── DATA TO USE ──

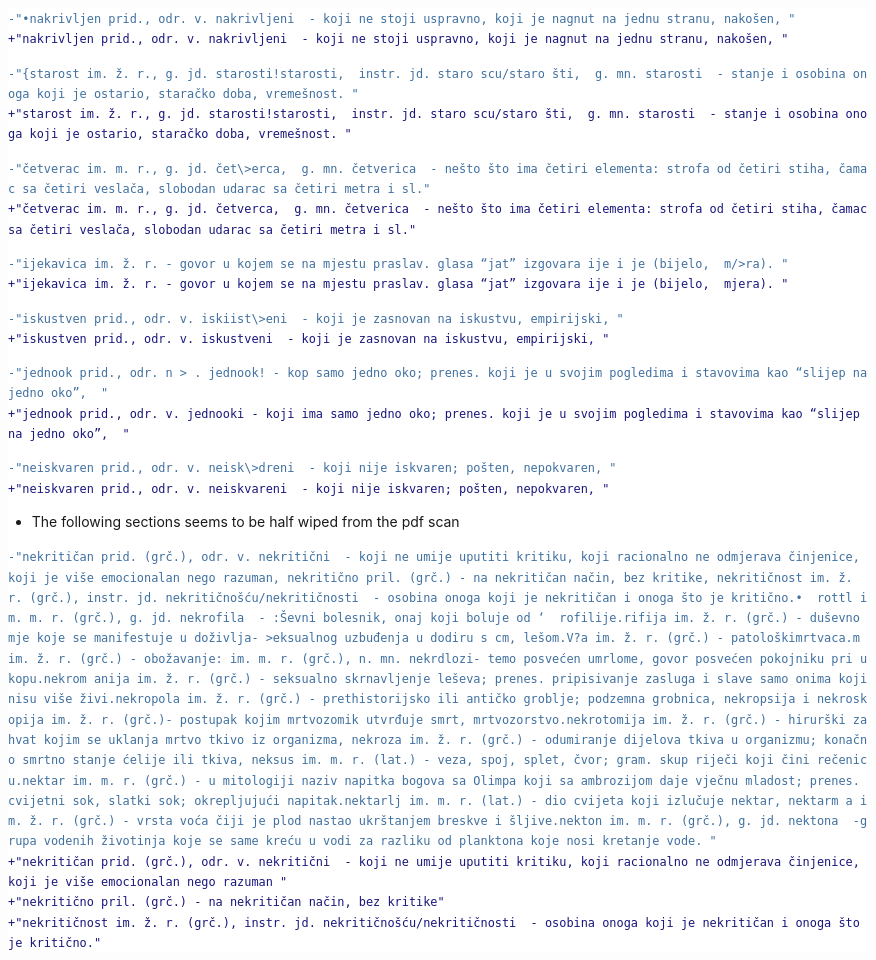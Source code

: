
 ```diff
-"•nakrivljen prid., odr. v. nakrivljeni  - koji ne stoji uspravno, koji je nagnut na jed­nu stranu, nakošen, "
+"nakrivljen prid., odr. v. nakrivljeni  - koji ne stoji uspravno, koji je nagnut na jed­nu stranu, nakošen, "
```

```diff
-"{starost im. ž. r., g. jd. starosti!starosti,  instr. jd. staro scu/staro šti,  g. mn. sta­rosti  - stanje i osobina onoga koji je ostario, staračko doba, vremešnost. "
+"starost im. ž. r., g. jd. starosti!starosti,  instr. jd. staro scu/staro šti,  g. mn. sta­rosti  - stanje i osobina onoga koji je ostario, staračko doba, vremešnost. "
```

```diff
-"četverac im. m. r., g. jd. čet\>erca,  g. mn. četverica  - nešto što ima četiri elemen­ta: strofa od četiri stiha, čamac sa četiri veslača, slobodan udarac sa četiri metra i sl."
+"četverac im. m. r., g. jd. četverca,  g. mn. četverica  - nešto što ima četiri elemen­ta: strofa od četiri stiha, čamac sa četiri veslača, slobodan udarac sa četiri metra i sl."
```

```diff
-"ijekavica im. ž. r. - govor u kojem se na mjestu praslav. glasa “jat” izgovara ije i je (bijelo,  m/>ra). "
+"ijekavica im. ž. r. - govor u kojem se na mjestu praslav. glasa “jat” izgovara ije i je (bijelo,  mjera). "
```

```diff
-"iskustven prid., odr. v. iskiist\>eni  - koji je zasnovan na iskustvu, empirijski, "
+"iskustven prid., odr. v. iskustveni  - koji je zasnovan na iskustvu, empirijski, "
```

```diff
-"jednook prid., odr. n > . jednook! - kop samo jedno oko; prenes. koji je u svojim pogledima i stavovima kao “slijep na jedno oko”,  "
+"jednook prid., odr. v. jednooki - koji ima samo jedno oko; prenes. koji je u svojim pogledima i stavovima kao “slijep na jedno oko”,  "
```

```diff
-"neiskvaren prid., odr. v. neisk\>dreni  - koji nije iskvaren; pošten, nepokvaren, "
+"neiskvaren prid., odr. v. neiskvareni  - koji nije iskvaren; pošten, nepokvaren, "
```

* The following sections seems to be half wiped from the pdf scan
```diff
-"nekritičan prid. (grč.), odr. v. nekritični  - koji ne umije uputiti kritiku, koji racio­nalno ne odmjerava činjenice, koji je vi­še emocionalan nego razuman, nekritično pril. (grč.) - na nekritičan način, bez kritike, nekritičnost im. ž. r. (grč.), instr. jd. nekritičnošću/nekritičnosti  - osobina onoga koji je nekritičan i onoga što je kritično.•  rottl im. m. r. (grč.), g. jd. nekrofila  - :Ševni bolesnik, onaj koji boluje od ‘  rofilije.rifija im. ž. r. (grč.) - duševno mje koje se manifestuje u doživlja- >eksualnog uzbuđenja u dodiru s cm, lešom.V?a im. ž. r. (grč.) - patološkimrtvaca.m im. ž. r. (grč.) - obožavanje: im. m. r. (grč.), n. mn. nekrdlozi- temo posvećen umrlome, govor posve­ćen pokojniku pri ukopu.nekrom anija im. ž. r. (grč.) - seksualno skrnavljenje leševa; prenes. pripisivanje zasluga i slave samo onima koji nisu više živi.nekropola im. ž. r. (grč.) - prethistorijsko ili antičko groblje; podzemna grobnica, nekropsija i nekroskopija im. ž. r. (grč.)- postupak kojim mrtvozomik utvrđuje smrt, mrtvozorstvo.nekrotomija im. ž. r. (grč.) - hirurški zahvat kojim se uklanja mrtvo tkivo iz organizma, nekroza im. ž. r. (grč.) - odumiranje dije­lova tkiva u organizmu; konačno smrtno stanje ćelije ili tkiva, neksus im. m. r. (lat.) - veza, spoj, splet, čvor; gram. skup riječi koji čini rečeni­cu.nektar im. m. r. (grč.) - u mitologiji naziv napitka bogova sa Olimpa koji sa ambrozijom daje vječnu mladost; pre­nes. cvijetni sok, slatki sok; okrepljujući napitak.nektarlj im. m. r. (lat.) - dio cvijeta koji izlučuje nektar, nektarm a im. ž. r. (grč.) - vrsta voća čiji je plod nastao ukrštanjem breskve i šljive.nekton im. m. r. (grč.), g. jd. nektona  -grupa vodenih životinja koje se same kreću u vodi za razliku od planktona koje nosi kretanje vode. "
+"nekritičan prid. (grč.), odr. v. nekritični  - koji ne umije uputiti kritiku, koji racio­nalno ne odmjerava činjenice, koji je vi­še emocionalan nego razuman "
+"nekritično pril. (grč.) - na nekritičan način, bez kritike" 
+"nekritičnost im. ž. r. (grč.), instr. jd. nekritičnošću/nekritičnosti  - osobina onoga koji je nekritičan i onoga što je kritično."
```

───

• AIM OF THE TASK
Show every line above where "iskustven" is found.

• EXERCISE ANSWER
-"iskustven prid., odr. v. iskiist\>eni  - koji je zasnovan na iskustvu, empirijski, "
+"iskustven prid., odr. v. iskustveni  - koji je zasnovan na iskustvu, empirijski, "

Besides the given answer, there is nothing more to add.